La designer ungherese ha pensato di creare una linea di abbigliamento riciclando gli scarti dei parrucchieri e trasformandoli in filati ecosostenibili che abbattono costi e inquinamento. D'altronde "la spazzatura è solo materia prima nel posto sbagliato", proprio come recita l'etichetta dei capi.

Originale, creativa e sostenibile, è questa l’idea della designer ungherese, Zsofia Kollar, ossia creare una linea di abbigliamento con fibre organiche ottenute dai capelli. E se solo il pensiero di indossare un maglione fatto in questo modo vi fa impressione, continuate a leggere e capirete che non c’è niente di sgradevole, anzi.

Partiamo dalla materia prima: ogni anno solo nel continente europeo vengono tagliati capelli per un peso pari a circa 72 milioni di kg, si legge su Repubblica, tutti scarti che finiscono dritti in discarica. L’idea rivoluzionaria di Zsofia Koller si propone di raccogliere quello che finora finiva nella spazzatura indifferenziata, ossia i capelli umani, per creare dei tessuti.

“Trash is just raw material in the wrong place” (la spazzatura è solo materia prima nel posto sbagliato), proprio come recita l’etichetta di uno dei primi prototipi realizzati da Koller per il suo brand che ha chiamato Human Material Loop.
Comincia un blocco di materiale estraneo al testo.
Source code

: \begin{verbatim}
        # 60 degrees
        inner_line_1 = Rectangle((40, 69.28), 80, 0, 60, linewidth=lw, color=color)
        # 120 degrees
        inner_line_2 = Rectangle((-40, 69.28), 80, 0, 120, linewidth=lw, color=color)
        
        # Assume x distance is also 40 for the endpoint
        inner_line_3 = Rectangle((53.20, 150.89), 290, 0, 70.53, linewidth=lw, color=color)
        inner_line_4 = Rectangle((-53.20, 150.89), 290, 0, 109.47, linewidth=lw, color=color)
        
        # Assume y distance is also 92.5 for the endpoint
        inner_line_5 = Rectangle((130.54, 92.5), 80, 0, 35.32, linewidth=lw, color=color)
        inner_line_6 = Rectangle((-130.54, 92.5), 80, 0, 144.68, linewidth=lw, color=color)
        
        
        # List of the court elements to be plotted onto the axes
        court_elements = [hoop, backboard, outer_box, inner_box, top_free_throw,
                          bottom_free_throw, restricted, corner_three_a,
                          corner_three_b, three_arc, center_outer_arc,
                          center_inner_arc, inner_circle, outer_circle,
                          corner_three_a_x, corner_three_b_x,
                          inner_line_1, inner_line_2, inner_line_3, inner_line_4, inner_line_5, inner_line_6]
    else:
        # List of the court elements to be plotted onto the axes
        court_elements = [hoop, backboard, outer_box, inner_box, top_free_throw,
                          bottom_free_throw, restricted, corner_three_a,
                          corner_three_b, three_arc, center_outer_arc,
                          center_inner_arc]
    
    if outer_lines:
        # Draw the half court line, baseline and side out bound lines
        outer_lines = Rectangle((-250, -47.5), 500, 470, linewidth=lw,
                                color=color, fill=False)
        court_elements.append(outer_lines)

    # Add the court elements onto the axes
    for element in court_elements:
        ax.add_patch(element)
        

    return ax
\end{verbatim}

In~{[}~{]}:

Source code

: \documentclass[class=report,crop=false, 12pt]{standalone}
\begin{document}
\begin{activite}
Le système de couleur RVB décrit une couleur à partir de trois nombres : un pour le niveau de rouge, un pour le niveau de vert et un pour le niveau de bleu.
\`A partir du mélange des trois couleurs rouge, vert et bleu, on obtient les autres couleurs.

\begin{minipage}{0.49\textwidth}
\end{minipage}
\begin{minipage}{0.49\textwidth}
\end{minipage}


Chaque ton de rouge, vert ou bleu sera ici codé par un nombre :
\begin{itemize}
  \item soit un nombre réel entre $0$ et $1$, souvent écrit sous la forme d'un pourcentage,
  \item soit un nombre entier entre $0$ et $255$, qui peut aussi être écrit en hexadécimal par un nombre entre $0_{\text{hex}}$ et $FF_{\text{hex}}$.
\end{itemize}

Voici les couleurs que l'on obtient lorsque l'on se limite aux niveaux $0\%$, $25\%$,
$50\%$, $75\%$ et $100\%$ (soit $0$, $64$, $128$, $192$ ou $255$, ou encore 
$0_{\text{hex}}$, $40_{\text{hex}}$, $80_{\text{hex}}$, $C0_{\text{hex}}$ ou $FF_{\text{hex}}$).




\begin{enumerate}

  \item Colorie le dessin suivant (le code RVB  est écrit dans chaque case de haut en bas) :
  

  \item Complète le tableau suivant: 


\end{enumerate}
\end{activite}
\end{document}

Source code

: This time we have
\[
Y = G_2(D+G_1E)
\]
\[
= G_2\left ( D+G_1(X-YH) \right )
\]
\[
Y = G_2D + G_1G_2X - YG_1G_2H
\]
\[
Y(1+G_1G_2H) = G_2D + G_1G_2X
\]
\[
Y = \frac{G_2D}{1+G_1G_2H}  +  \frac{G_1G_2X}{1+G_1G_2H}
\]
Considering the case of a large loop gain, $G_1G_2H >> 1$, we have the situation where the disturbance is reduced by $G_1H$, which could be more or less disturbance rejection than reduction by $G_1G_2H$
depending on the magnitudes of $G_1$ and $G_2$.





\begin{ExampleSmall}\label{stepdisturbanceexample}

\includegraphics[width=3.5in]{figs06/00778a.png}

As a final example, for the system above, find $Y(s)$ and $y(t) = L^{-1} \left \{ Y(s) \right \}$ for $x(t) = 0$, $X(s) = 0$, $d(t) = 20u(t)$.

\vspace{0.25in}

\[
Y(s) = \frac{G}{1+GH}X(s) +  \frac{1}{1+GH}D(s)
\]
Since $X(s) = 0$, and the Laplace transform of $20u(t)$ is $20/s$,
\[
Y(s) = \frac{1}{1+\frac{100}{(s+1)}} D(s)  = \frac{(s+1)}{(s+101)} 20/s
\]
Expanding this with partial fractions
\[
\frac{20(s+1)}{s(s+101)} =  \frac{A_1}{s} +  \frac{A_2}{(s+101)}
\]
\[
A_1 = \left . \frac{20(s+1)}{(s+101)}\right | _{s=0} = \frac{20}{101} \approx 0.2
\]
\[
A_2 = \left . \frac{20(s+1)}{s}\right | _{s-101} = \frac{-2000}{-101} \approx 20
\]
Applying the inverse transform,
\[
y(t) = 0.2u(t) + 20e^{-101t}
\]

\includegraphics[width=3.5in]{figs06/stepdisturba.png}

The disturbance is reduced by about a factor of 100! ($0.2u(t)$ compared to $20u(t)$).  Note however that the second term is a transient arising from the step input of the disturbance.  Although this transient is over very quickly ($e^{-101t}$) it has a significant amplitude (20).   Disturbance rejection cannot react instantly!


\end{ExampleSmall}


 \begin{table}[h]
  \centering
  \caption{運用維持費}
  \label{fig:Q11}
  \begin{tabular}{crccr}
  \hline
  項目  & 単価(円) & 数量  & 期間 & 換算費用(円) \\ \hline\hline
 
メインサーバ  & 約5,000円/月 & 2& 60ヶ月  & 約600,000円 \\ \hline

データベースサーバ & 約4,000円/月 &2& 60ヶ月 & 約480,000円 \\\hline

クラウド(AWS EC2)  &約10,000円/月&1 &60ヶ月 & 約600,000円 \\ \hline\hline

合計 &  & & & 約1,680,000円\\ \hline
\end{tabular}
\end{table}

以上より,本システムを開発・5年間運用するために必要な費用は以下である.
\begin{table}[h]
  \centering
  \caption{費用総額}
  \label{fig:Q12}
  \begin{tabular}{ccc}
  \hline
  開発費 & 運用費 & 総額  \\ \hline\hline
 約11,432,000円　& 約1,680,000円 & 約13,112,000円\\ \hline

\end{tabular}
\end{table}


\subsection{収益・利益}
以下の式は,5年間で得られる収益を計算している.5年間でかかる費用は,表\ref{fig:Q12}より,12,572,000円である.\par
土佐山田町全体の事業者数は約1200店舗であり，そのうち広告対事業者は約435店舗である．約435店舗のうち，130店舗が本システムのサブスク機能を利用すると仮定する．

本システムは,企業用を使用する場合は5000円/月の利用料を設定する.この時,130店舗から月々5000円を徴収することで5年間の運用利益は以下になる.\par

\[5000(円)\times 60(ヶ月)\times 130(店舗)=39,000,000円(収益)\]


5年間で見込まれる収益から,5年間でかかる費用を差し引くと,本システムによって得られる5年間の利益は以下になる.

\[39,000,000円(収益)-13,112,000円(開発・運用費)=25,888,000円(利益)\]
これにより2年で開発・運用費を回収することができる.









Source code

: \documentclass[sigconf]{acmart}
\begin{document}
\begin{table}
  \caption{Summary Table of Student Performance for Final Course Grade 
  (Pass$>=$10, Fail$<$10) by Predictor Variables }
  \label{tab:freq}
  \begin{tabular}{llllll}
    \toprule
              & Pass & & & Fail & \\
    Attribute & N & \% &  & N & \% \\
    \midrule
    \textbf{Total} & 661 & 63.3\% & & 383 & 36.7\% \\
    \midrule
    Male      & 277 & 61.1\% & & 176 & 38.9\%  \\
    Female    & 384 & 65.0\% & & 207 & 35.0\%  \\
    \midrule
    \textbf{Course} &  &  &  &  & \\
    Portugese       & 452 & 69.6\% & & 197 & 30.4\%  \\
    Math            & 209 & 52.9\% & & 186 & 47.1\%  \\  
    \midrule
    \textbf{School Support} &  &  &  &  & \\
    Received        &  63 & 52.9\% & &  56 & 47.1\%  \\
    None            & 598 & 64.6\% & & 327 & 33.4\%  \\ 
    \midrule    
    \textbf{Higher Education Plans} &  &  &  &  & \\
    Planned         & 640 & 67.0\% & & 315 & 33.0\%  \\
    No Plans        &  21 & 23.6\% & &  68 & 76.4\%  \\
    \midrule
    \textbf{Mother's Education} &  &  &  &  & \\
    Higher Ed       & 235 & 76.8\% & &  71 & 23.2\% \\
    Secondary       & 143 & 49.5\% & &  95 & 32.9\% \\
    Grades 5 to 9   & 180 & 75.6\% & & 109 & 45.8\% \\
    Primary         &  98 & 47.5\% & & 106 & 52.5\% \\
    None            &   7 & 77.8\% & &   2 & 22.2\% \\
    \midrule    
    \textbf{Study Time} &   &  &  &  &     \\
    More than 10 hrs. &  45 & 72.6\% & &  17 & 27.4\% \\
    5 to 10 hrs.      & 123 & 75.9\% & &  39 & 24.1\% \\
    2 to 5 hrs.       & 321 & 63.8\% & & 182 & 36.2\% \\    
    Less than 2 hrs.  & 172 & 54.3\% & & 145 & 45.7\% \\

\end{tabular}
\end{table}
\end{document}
Il primo modello del maglione ecosostenibile si chiama Dutch Blonde, ed è composto al 100% da capelli umani riciclati.

Il filato, attualmente prodotto da un’azienda italiana, è “un materiale a km0, biodegradabile, cruelty-free che può cambiare il modo in cui ogni individuo contribuisce a un futuro più sostenibile. – spiega la designer a Repubblica – L’utilizzo di questa fibra, al posto di quella di derivazione animale, ridurrebbe la domanda di cotone e di fibre sintetiche e offrirebbe diverse soluzioni consapevoli, non solo applicabili alla moda, ma interessanti anche per l’interior design”.

E, se è pur vero che i tessuti naturali sono riciclabili, la lavorazione e la coltivazione del cotone ad esempio utilizza un numero incredibile di sostanze tossiche e chimiche. I capelli di scarto, invece, non necessitano di trattamento particolari, “hanno un rapporto resistenza peso simile all’acciaio, hanno una quantità di cheratina simile alla lana e possono essere stressati e allungati fino al 70% della loro iniziale dimensione senza spezzarsi”, spiega Zsofia.

Come si legge nel sito dell’azienda, l’idea è di creare un sistema locale applicabile poi a livello globale: i capelli tagliati che non possono essere donati per fare parrucche, vengono raccolti facilmente dai parrucchieri della zona e trasformati in filati sostenibili in laboratori locali, annullando praticamente i costi, anche a livello di inquinamento, del trasporto.

D’altronde l’utilizzo dei capelli non è cosa nuova: dalle parrucche, ai pennelli, fino alle tecniche per assorbire i materiali oleosi e inquinanti riversati in mare, come il petrolio, e poi ancora per fertilizzare il terreno o dall’industria farmaceutica e cosmetica per estrarre la cheratina.